De la nécessité d’une politique monétaire et ses limites

Le secrétaire général de l’Association des banques du Liban (ABL), Makram Sader. Photo DR

Dans sa dernière évaluation des risques de crédit pour l’économie mondiale, publiée le 6 novembre 2018, l’agence de notation Moody’s prévoit que la situation demeure stable durant l’année 2019, même si les taux de croissance devraient rester modestes. Moody’s a aussi répertorié les pays considérés comme les plus vulnérables face à une hausse des marges d’intérêt, du fait qu’ils disposent d’une dette publique importante et d’une faible capacité à accroître leurs recettes fiscales, en y incluant le Liban. Le rapport fait d’ailleurs état d’une accentuation des pressions économiques sur le pays en raison des déficits intérieur et externe, mais aussi des pressions politiques en l’absence d’un gouvernement.

Sur le plan des finances publiques, les dernières données publiées par le ministère des Finances pour les six premiers mois de 2018 confirment les prévisions de Moody’s. Au lieu que les dépenses publiques baissent conformément aux engagements du Liban auprès de la communauté internationale durant la CEDRE, elles ont augmenté de 29 % à 5 955 millions de dollars ! Évidemment, cette hausse est due à la hausse des salaires et des traitements de la fonction publique suite au relèvement de la grille, puisqu’ils ont augmenté d’environ 65 %, à 5,6 milliards de dollars. Ainsi, les dépenses publiques totales, hormis celles relatives aux salaires, ont baissé. La hausse des dépenses se répercute de fait sur la dette publique qui a augmenté de 4,4 % durant les six premiers mois de 2018, à 83 milliards de dollars. Et l’endettement ne cesse de s’accroître, puisque les données relatives à fin septembre 2018 indiquent que la dette publique a atteint 83,84 milliards de dollars (+5,46 %). Cela signifie que la dépense publique poursuivra cette dynamique haussière jusqu’à la fin de l’année en cours, contrairement aux engagements du gouvernement à CEDRE.
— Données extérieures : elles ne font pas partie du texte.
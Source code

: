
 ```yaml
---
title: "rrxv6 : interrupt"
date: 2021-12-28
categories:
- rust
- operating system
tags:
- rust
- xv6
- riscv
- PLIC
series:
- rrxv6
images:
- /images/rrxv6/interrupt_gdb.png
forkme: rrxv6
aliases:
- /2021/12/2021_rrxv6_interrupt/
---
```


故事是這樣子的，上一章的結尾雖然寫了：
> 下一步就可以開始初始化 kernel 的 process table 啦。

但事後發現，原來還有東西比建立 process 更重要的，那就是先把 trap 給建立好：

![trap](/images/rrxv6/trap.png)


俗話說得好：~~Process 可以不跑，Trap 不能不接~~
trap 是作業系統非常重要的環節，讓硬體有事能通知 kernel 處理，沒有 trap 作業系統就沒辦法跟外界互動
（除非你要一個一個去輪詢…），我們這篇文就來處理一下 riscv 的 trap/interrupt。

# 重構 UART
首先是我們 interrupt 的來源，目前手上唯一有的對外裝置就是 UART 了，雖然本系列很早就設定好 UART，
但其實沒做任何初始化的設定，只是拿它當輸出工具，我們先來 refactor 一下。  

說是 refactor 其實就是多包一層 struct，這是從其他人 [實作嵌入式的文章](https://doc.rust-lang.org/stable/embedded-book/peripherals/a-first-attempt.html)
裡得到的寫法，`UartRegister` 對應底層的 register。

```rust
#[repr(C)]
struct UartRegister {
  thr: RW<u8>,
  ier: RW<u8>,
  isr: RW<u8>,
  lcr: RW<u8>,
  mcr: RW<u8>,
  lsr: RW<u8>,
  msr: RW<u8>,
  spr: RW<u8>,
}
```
Les recettes publiques ont, elles, baissé de 2 %, à 5 941 millions de dollars au premier semestre 2018. Sans la hausse de 74 % des recettes générées par le relèvement de la taxe sur les intérêts (bancaires), à 509 millions de dollars durant cette même période, la baisse des recettes publiques aurait été nettement plus importante. Car les recettes générées par les établissements publics ont baissé de plus de 33 %, à 442 millions de dollars. Cette diminution reflète la récession économique qui sévit, en dépit des augmentations fiscales introduites. Le Trésor public et le ministère des Finances doivent donc s’attendre à un grand recul des recettes publiques en 2019. D’abord, car les banques se sont acquittées en 2018 des taxes sur les bénéfices exceptionnels issus des opérations d’échange de titres qui ne se répéteront pas, mais aussi car les prévisions de croissance sont modestes. Pour rappel, il est prévu que l’économie enregistre une croissance d’environ 1 % en 2018 et de 1,3 % en 2019, selon le dernier rapport de la Banque mondiale. On s’attend à ce que le PIB atteigne 54,34 milliards de dollars en 2019, contre 53,6 milliards de dollars en 2018.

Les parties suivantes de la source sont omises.